***** The data *****

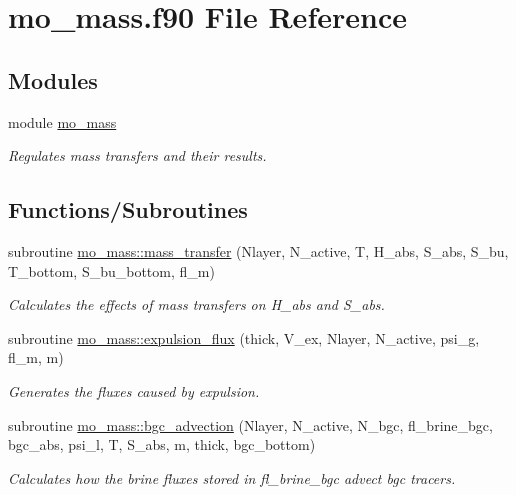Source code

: \hypertarget{mo__mass_8f90}{
\section{mo\_\-mass.f90 File Reference}
\label{mo__mass_8f90}
}
\subsection*{Modules}
\begin{DoxyCompactItemize}
\item 
module \hyperlink{namespacemo__mass}{mo\_\-mass}


\begin{DoxyCompactList}\small\item\em Regulates mass transfers and their results. \item\end{DoxyCompactList}

\end{DoxyCompactItemize}
\subsection*{Functions/Subroutines}
\begin{DoxyCompactItemize}
\item 
subroutine \hyperlink{namespacemo__mass_a41bcbec215f56133154de8249421c5cf}{mo\_\-mass::mass\_\-transfer} (Nlayer, N\_\-active, T, H\_\-abs, S\_\-abs, S\_\-bu, T\_\-bottom, S\_\-bu\_\-bottom, fl\_\-m)
\begin{DoxyCompactList}\small\item\em Calculates the effects of mass transfers on H\_\-abs and S\_\-abs. \item\end{DoxyCompactList}\item 
subroutine \hyperlink{namespacemo__mass_a6e8bfe7e768a83a31407eb4771b1fead}{mo\_\-mass::expulsion\_\-flux} (thick, V\_\-ex, Nlayer, N\_\-active, psi\_\-g, fl\_\-m, m)
\begin{DoxyCompactList}\small\item\em Generates the fluxes caused by expulsion. \item\end{DoxyCompactList}\item 
subroutine \hyperlink{namespacemo__mass_aafe4d8270d3f10cd77b9622b40d6da8a}{mo\_\-mass::bgc\_\-advection} (Nlayer, N\_\-active, N\_\-bgc, fl\_\-brine\_\-bgc, bgc\_\-abs, psi\_\-l, T, S\_\-abs, m, thick, bgc\_\-bottom)
\begin{DoxyCompactList}\small\item\em Calculates how the brine fluxes stored in fl\_\-brine\_\-bgc advect bgc tracers. \item\end{DoxyCompactList}\end{DoxyCompactItemize}

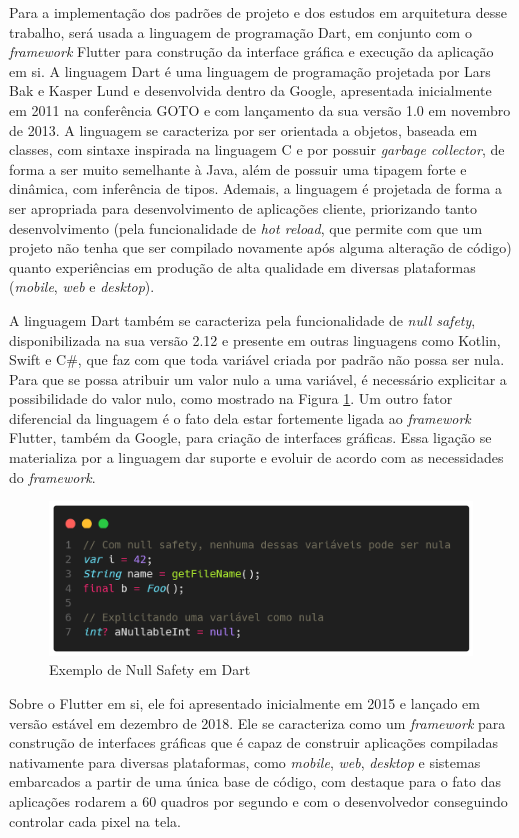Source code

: \documentclass[12pt, %
openright, 
oneside, %
a4paper,    %
brazil]{facom-ufu-abntex2}
\begin{document}
Para a implementação dos padrões de projeto e dos estudos em arquitetura desse trabalho, será usada a linguagem de programação Dart, em conjunto com o \textit{framework} Flutter para construção da interface gráfica e execução da aplicação em si. A linguagem Dart é uma linguagem de programação projetada por Lars Bak e Kasper Lund e desenvolvida dentro da Google, apresentada inicialmente em 2011 na conferência GOTO e com lançamento da sua versão 1.0 em novembro de 2013. A linguagem se caracteriza por ser orientada a objetos, baseada em classes, com sintaxe inspirada na linguagem C e por possuir \textit{garbage collector}, de forma a ser muito semelhante à Java, além de possuir uma tipagem forte e dinâmica, com inferência de tipos. Ademais, a linguagem é projetada de forma a ser apropriada para desenvolvimento de aplicações cliente, priorizando tanto desenvolvimento (pela funcionalidade de \textit{hot reload}, que permite com que um projeto não tenha que ser compilado novamente após alguma alteração de código) quanto experiências em produção de alta qualidade em diversas plataformas (\textit{mobile}, \textit{web} e \textit{desktop}).

A linguagem Dart também se caracteriza pela funcionalidade de \textit{null safety}, disponibilizada na sua versão 2.12 e presente em outras linguagens como Kotlin, Swift e C\#, que faz com que toda variável criada por padrão não possa ser nula. Para que se possa atribuir um valor nulo a uma variável, é necessário explicitar a possibilidade do valor nulo, como mostrado na Figura \ref{fig:null_safety}. Um outro fator diferencial da linguagem é o fato dela estar fortemente ligada ao \textit{framework} Flutter, também da Google, para criação de interfaces gráficas. Essa ligação se materializa por a linguagem dar suporte e evoluir de acordo com as necessidades do \textit{framework}.

\begin{figure}[ht]
    \centering
    \includegraphics[width=.6\textwidth]{figures/bibliographical_review/null_safety.png}
    \caption{Exemplo de Null Safety em Dart}
    \label{fig:null_safety}
\end{figure}

Sobre o Flutter em si, ele foi apresentado inicialmente em 2015 e lançado em versão estável em dezembro de 2018. Ele se caracteriza como um \textit{framework} para construção de interfaces gráficas que é capaz de construir aplicações compiladas nativamente para diversas plataformas, como \textit{mobile}, \textit{web}, \textit{desktop} e sistemas embarcados a partir de uma única base de código, com destaque para o fato das aplicações rodarem a 60 quadros por segundo e com o desenvolvedor conseguindo controlar cada pixel na tela.
\end{document}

*****

» **The task**
Read through the data above. Report each line that has the word "expulsion".

» **Answer**
subroutine \hyperlink{namespacemo__mass_a6e8bfe7e768a83a31407eb4771b1fead}{mo\_\-mass::expulsion\_\-flux} (thick, V\_\-ex, Nlayer, N\_\-active, psi\_\-g, fl\_\-m, m)
\begin{DoxyCompactList}\small\item\em Generates the fluxes caused by expulsion. \item\end{DoxyCompactList}\item 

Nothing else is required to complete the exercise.